> _Problem_: Only the lines from the first line of the data through the line containing "the website infrastructure." belong in the answer, transcribed exactly; pictures do not.
Given records START
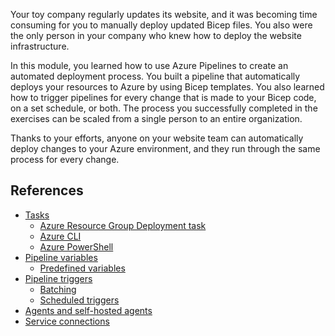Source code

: Your toy company regularly updates its website, and it was becoming time consuming for you to manually deploy updated Bicep files. You also were the only person in your company who knew how to deploy the website infrastructure.

In this module, you learned how to use Azure Pipelines to create an automated deployment process. You built a pipeline that automatically deploys your resources to Azure by using Bicep templates. You also learned how to trigger pipelines for every change that is made to your Bicep code, on a set schedule, or both. The process you successfully completed in the exercises can be scaled from a single person to an entire organization.

Thanks to your efforts, anyone on your website team can automatically deploy changes to your Azure environment, and they run through the same process for every change.

## References

- [Tasks](/azure/devops/pipelines/tasks/reference/)
  - [Azure Resource Group Deployment task](/azure/devops/pipelines/tasks/reference/azure-resource-group-deployment-v2)
  - [Azure CLI](/azure/devops/pipelines/tasks/reference/azure-cli-v2)
  - [Azure PowerShell](/azure/devops/pipelines/tasks/reference/azure-powershell-v5)
- [Pipeline variables](/azure/devops/pipelines/process/variables?tabs=yaml)
  - [Predefined variables](/azure/devops/pipelines/build/variables?tabs=yaml)
- [Pipeline triggers](/azure/devops/pipelines/build/triggers)
  - [Batching](/azure/devops/pipelines/repos/azure-repos-git#batching-ci-runs)
  - [Scheduled triggers](/azure/devops/pipelines/process/scheduled-triggers#cron-syntax)
- [Agents and self-hosted agents](/azure/devops/pipelines/agents/agents)
- [Service connections](/azure/devops/pipelines/library/service-endpoints)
Given records END
> _Solution to the exercise_:
Source code

: Your toy company regularly updates its website, and it was becoming time consuming for you to manually deploy updated Bicep files. You also were the only person in your company who knew how to deploy the website infrastructure.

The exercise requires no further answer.